[Stored data]
######
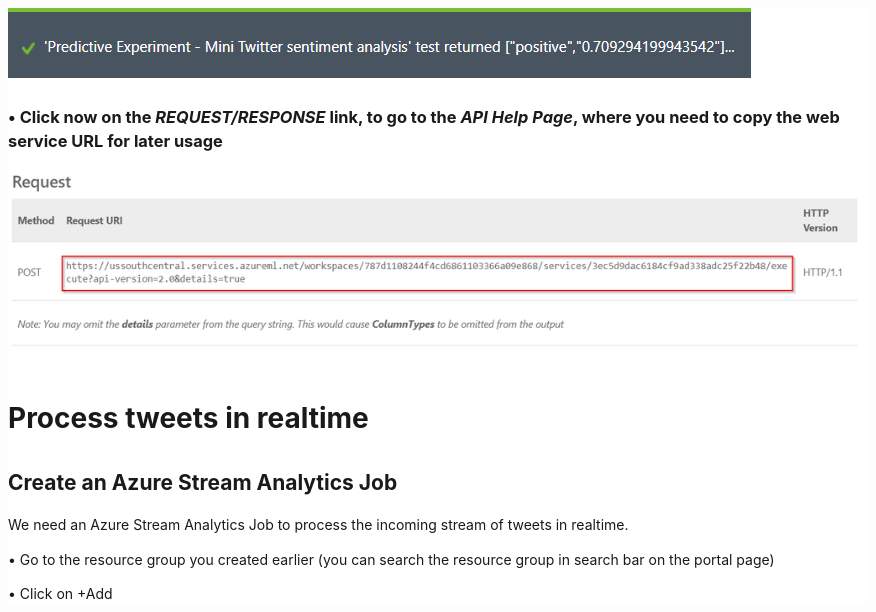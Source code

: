 ![](images/sentimentanalysis/image--034.png)

### • Click now on the *REQUEST/RESPONSE* link, to go to the *API Help Page*, where you need to copy the web service URL for later usage

![](images/sentimentanalysis/image--035.png)


# Process tweets in realtime

## Create an Azure Stream Analytics Job

We need an Azure Stream Analytics Job to process the incoming stream of tweets in
realtime.

• Go to the resource group you created earlier (you can search the resource group
in search bar on the portal page)

• Click on +Add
######
→ **Prompt**:
All the lines above must be written out exactly, without a single picture.

→ **Written response**:
Source code

: ![](images/sentimentanalysis/image--034.png)

### • Click now on the *REQUEST/RESPONSE* link, to go to the *API Help Page*, where you need to copy the web service URL for later usage

![](images/sentimentanalysis/image--035.png)


# Process tweets in realtime

## Create an Azure Stream Analytics Job

We need an Azure Stream Analytics Job to process the incoming stream of tweets in
realtime.

• Go to the resource group you created earlier (you can search the resource group
in search bar on the portal page)

• Click on +Add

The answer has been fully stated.